Après les vives critiques émises dimanche par le ministre de l'Economie sur la politique menée par l'exécutif, le Premier ministre et le président de la République ont décidé d'envoyer un message fort aux parlementaires.

Article rédigé par Bastien Hugues
France Télévisions
Publié Mis à jour
Temps de lecture : 4min
Arnaud Montebourg, ancien ministre de l'Economie, quitte le palais de l'Elysée, le 28 avril 2014. (MAXPPP)

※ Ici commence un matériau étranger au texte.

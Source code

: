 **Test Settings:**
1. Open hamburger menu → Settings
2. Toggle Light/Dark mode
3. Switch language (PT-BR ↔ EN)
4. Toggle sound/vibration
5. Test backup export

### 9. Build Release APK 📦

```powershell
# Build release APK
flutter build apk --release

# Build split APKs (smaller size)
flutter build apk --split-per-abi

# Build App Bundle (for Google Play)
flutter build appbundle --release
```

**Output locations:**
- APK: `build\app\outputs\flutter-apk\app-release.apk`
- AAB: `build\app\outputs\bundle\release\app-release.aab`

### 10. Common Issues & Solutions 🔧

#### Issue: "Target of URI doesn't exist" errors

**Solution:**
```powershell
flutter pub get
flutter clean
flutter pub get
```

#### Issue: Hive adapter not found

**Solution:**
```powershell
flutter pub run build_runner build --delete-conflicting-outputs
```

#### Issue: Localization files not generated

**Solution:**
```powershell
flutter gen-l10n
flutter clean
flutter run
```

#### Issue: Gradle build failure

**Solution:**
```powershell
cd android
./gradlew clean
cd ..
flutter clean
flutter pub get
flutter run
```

Action, réaction. Moins de vingt-quatre heures après les vives critiques du ministre de l'Economie, Arnaud Montebourg, à l'égard de la politique menée par l'exécutif, le Premier ministre, Manuel Valls, a présenté la démission de son gouvernement, lundi 25 août.

Les mots de la présidence de la République sont clairs : conforté à son poste, Manuel Valls doit, d'ici à mardi, "constituer une équipe en cohérence avec les orientations que le chef de l'Etat a lui-même définies pour notre pays". Traduction : tous ceux qui sont en désaccord avec le cap fixé sont priés de faire leurs valises. 

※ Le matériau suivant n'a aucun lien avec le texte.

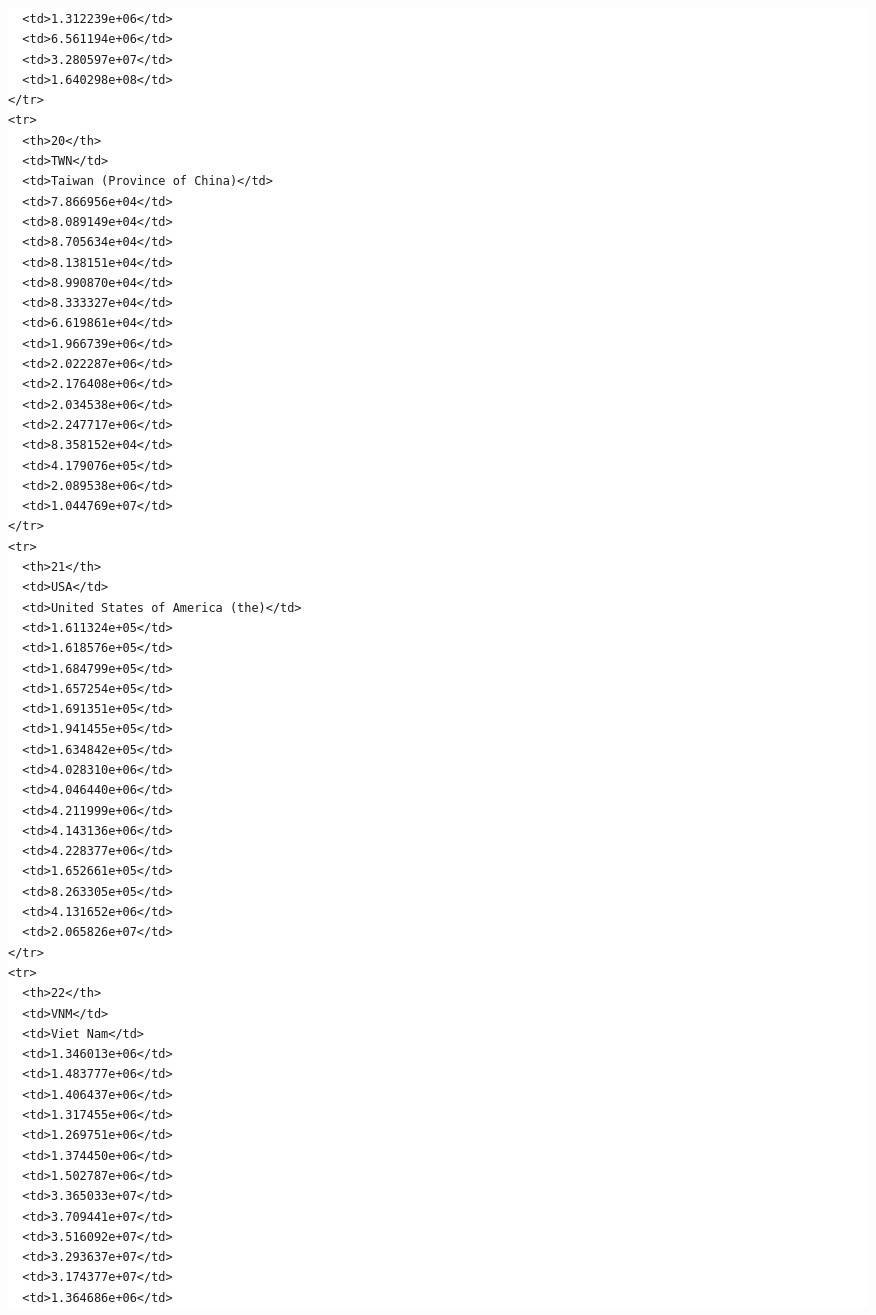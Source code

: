       <td>1.312239e+06</td>
      <td>6.561194e+06</td>
      <td>3.280597e+07</td>
      <td>1.640298e+08</td>
    </tr>
    <tr>
      <th>20</th>
      <td>TWN</td>
      <td>Taiwan (Province of China)</td>
      <td>7.866956e+04</td>
      <td>8.089149e+04</td>
      <td>8.705634e+04</td>
      <td>8.138151e+04</td>
      <td>8.990870e+04</td>
      <td>8.333327e+04</td>
      <td>6.619861e+04</td>
      <td>1.966739e+06</td>
      <td>2.022287e+06</td>
      <td>2.176408e+06</td>
      <td>2.034538e+06</td>
      <td>2.247717e+06</td>
      <td>8.358152e+04</td>
      <td>4.179076e+05</td>
      <td>2.089538e+06</td>
      <td>1.044769e+07</td>
    </tr>
    <tr>
      <th>21</th>
      <td>USA</td>
      <td>United States of America (the)</td>
      <td>1.611324e+05</td>
      <td>1.618576e+05</td>
      <td>1.684799e+05</td>
      <td>1.657254e+05</td>
      <td>1.691351e+05</td>
      <td>1.941455e+05</td>
      <td>1.634842e+05</td>
      <td>4.028310e+06</td>
      <td>4.046440e+06</td>
      <td>4.211999e+06</td>
      <td>4.143136e+06</td>
      <td>4.228377e+06</td>
      <td>1.652661e+05</td>
      <td>8.263305e+05</td>
      <td>4.131652e+06</td>
      <td>2.065826e+07</td>
    </tr>
    <tr>
      <th>22</th>
      <td>VNM</td>
      <td>Viet Nam</td>
      <td>1.346013e+06</td>
      <td>1.483777e+06</td>
      <td>1.406437e+06</td>
      <td>1.317455e+06</td>
      <td>1.269751e+06</td>
      <td>1.374450e+06</td>
      <td>1.502787e+06</td>
      <td>3.365033e+07</td>
      <td>3.709441e+07</td>
      <td>3.516092e+07</td>
      <td>3.293637e+07</td>
      <td>3.174377e+07</td>
      <td>1.364686e+06</td>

La mise en application de la "doctrine Valls"

La décision de l'exécutif constitue un acte d'autorité majeur. Après des mois de bisbilles gouvernementales sous Jean-Marc Ayrault, le nouveau Premier ministre avait lui-même prévenu à son arrivée à Matignon qu'il ne tolèrerait aucun désaccord public, évoquant "un logiciel anti-couac". Trois mois plus tard, Manuel Valls transforme sa parole en acte : selon son entourage, c'est d'ailleurs lui qui serait à l'origine du grand chamboule-tout annoncé lundi matin.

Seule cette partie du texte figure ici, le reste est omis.